The Dow Jones Industrial Average gained more than 65 points after rising Tuesdaydespite significant global headwinds, and mixed economic news.
AT&T , Merck and Exxon Mobil led blue-chips higher, while Home Depot slipped.
The S&P 500 and the Nasdaq also gained. The CBOE Volatility Index, widely considered the best gauge of fear in the market, fell below 18.
All key S&P 500 sectors rose, led by telecom, utilities and financials.
At current levels, the market is on track to post the best quarter since 1998. That's in the face of unrest and uncertainty around the globe, from fighting in Libya, to protests in the Middle East, to the repercussions from the disaster in Japan. One reason for the U.S. market's resilience is investors have few other places to invest, Yu-Dee Chang, chief trader at principal at ACE Investment Strategists told CNBC.com.
"There’s a lot of concerns everywhere, but there is no yield anywhere," Chang said. "So everyone is forced back in the market."
Within the market, Chang likes big, dividend-paying stocks, but he's also making a bet on financials, which have largely slumped since announcing dividend increases and stock buybacks after receiving approvals from the Federal Reserve. Analysts had anticipated the payouts to shareholders, and the stocks sold off on the news.
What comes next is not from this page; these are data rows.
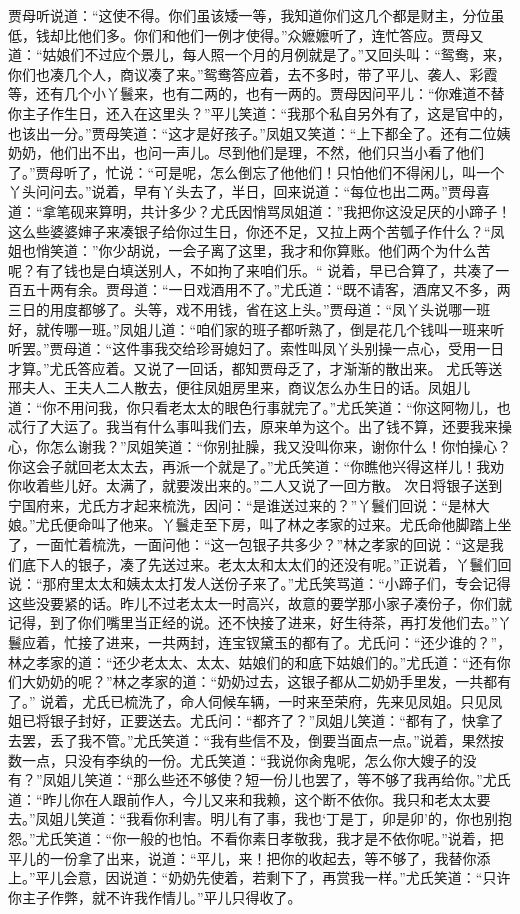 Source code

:\documentclass[12pt,oneside]{book}
\begin{document}
贾母听说道：“这使不得。你们虽该矮一等，我知道你们这几个都是财主，分位虽低，钱却比他们多。你们和他们一例才使得。”众嬷嬷听了，连忙答应。贾母又道：“姑娘们不过应个景儿，每人照一个月的月例就是了。”又回头叫：“鸳鸯，来，你们也凑几个人，商议凑了来。”鸳鸯答应着，去不多时，带了平儿、袭人、彩霞等，还有几个小丫鬟来，也有二两的，也有一两的。贾母因问平儿：“你难道不替你主子作生日，还入在这里头？”平儿笑道：“我那个私自另外有了，这是官中的，也该出一分。”贾母笑道：“这才是好孩子。”凤姐又笑道：“上下都全了。还有二位姨奶奶，他们出不出，也问一声儿。尽到他们是理，不然，他们只当小看了他们了。”贾母听了，忙说：“可是呢，怎么倒忘了他他们！只怕他们不得闲儿，叫一个丫头问问去。”说着，早有丫头去了，半日，回来说道：“每位也出二两。”贾母喜道：“拿笔砚来算明，共计多少？尤氏因悄骂凤姐道：”我把你这没足厌的小蹄子！这么些婆婆婶子来凑银子给你过生日，你还不足，又拉上两个苦瓠子作什么？“凤姐也悄笑道：”你少胡说，一会子离了这里，我才和你算账。他们两个为什么苦呢？有了钱也是白填送别人，不如拘了来咱们乐。“
说着，早已合算了，共凑了一百五十两有余。贾母道：“一日戏酒用不了。”尤氏道：“既不请客，酒席又不多，两三日的用度都够了。头等，戏不用钱，省在这上头。”贾母道：“凤丫头说哪一班好，就传哪一班。”凤姐儿道：“咱们家的班子都听熟了，倒是花几个钱叫一班来听听罢。”贾母道：“这件事我交给珍哥媳妇了。索性叫凤丫头别操一点心，受用一日才算。”尤氏答应着。又说了一回话，都知贾母乏了，才渐渐的散出来。
尤氏等送邢夫人、王夫人二人散去，便往凤姐房里来，商议怎么办生日的话。凤姐儿道：“你不用问我，你只看老太太的眼色行事就完了。”尤氏笑道：“你这阿物儿，也忒行了大运了。我当有什么事叫我们去，原来单为这个。出了钱不算，还要我来操心，你怎么谢我？”凤姐笑道：“你别扯臊，我又没叫你来，谢你什么！你怕操心？你这会子就回老太太去，再派一个就是了。”尤氏笑道：“你瞧他兴得这样儿！我劝你收着些儿好。太满了，就要泼出来的。”二人又说了一回方散。
次日将银子送到宁国府来，尤氏方才起来梳洗，因问：“是谁送过来的？”丫鬟们回说：“是林大娘。”尤氏便命叫了他来。丫鬟走至下房，叫了林之孝家的过来。尤氏命他脚踏上坐了，一面忙着梳洗，一面问他：“这一包银子共多少？”林之孝家的回说：“这是我们底下人的银子，凑了先送过来。老太太和太太们的还没有呢。”正说着，丫鬟们回说：“那府里太太和姨太太打发人送份子来了。”尤氏笑骂道：“小蹄子们，专会记得这些没要紧的话。昨儿不过老太太一时高兴，故意的要学那小家子凑份子，你们就记得，到了你们嘴里当正经的说。还不快接了进来，好生待茶，再打发他们去。”丫鬟应着，忙接了进来，一共两封，连宝钗黛玉的都有了。尤氏问：“还少谁的？”，林之孝家的道：“还少老太太、太太、姑娘们的和底下姑娘们的。”尤氏道：“还有你们大奶奶的呢？”林之孝家的道：“奶奶过去，这银子都从二奶奶手里发，一共都有了。”
说着，尤氏已梳洗了，命人伺候车辆，一时来至荣府，先来见凤姐。只见凤姐已将银子封好，正要送去。尤氏问：“都齐了？”凤姐儿笑道：“都有了，快拿了去罢，丢了我不管。”尤氏笑道：“我有些信不及，倒要当面点一点。”说着，果然按数一点，只没有李纨的一份。尤氏笑道：“我说你肏鬼呢，怎么你大嫂子的没有？”凤姐儿笑道：“那么些还不够使？短一份儿也罢了，等不够了我再给你。”尤氏道：“昨儿你在人跟前作人，今儿又来和我赖，这个断不依你。我只和老太太要去。”凤姐儿笑道：“我看你利害。明儿有了事，我也‘丁是丁，卯是卯’的，你也别抱怨。”尤氏笑道：“你一般的也怕。不看你素日孝敬我，我才是不依你呢。”说着，把平儿的一份拿了出来，说道：“平儿，来！把你的收起去，等不够了，我替你添上。”平儿会意，因说道：“奶奶先使着，若剩下了，再赏我一样。”尤氏笑道：“只许你主子作弊，就不许我作情儿。”平儿只得收了。
\end{document}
"We like to buy on dips," Chang said. He likes large-cap financials, and the Financial Select SPRD Fund, which was up more than 1 percent on Wednesday.
He also like gold, and gold-related stocks and exchange-traded funds, as he believes precious metals are benefiting from the current instability in the world. But if stability returns, the economy will revive, and so will inflation, also making gold a smart investment. Gold rose above $1,425 an ounce on Wednesday.
Shares of American Airlines gained more than 3 percent after a story in the Fort Worth Star-Telegram that a firm in Florida plans to buy AMR for $3.25 billion. According to the newspaper, AMR is skeptical of the offer.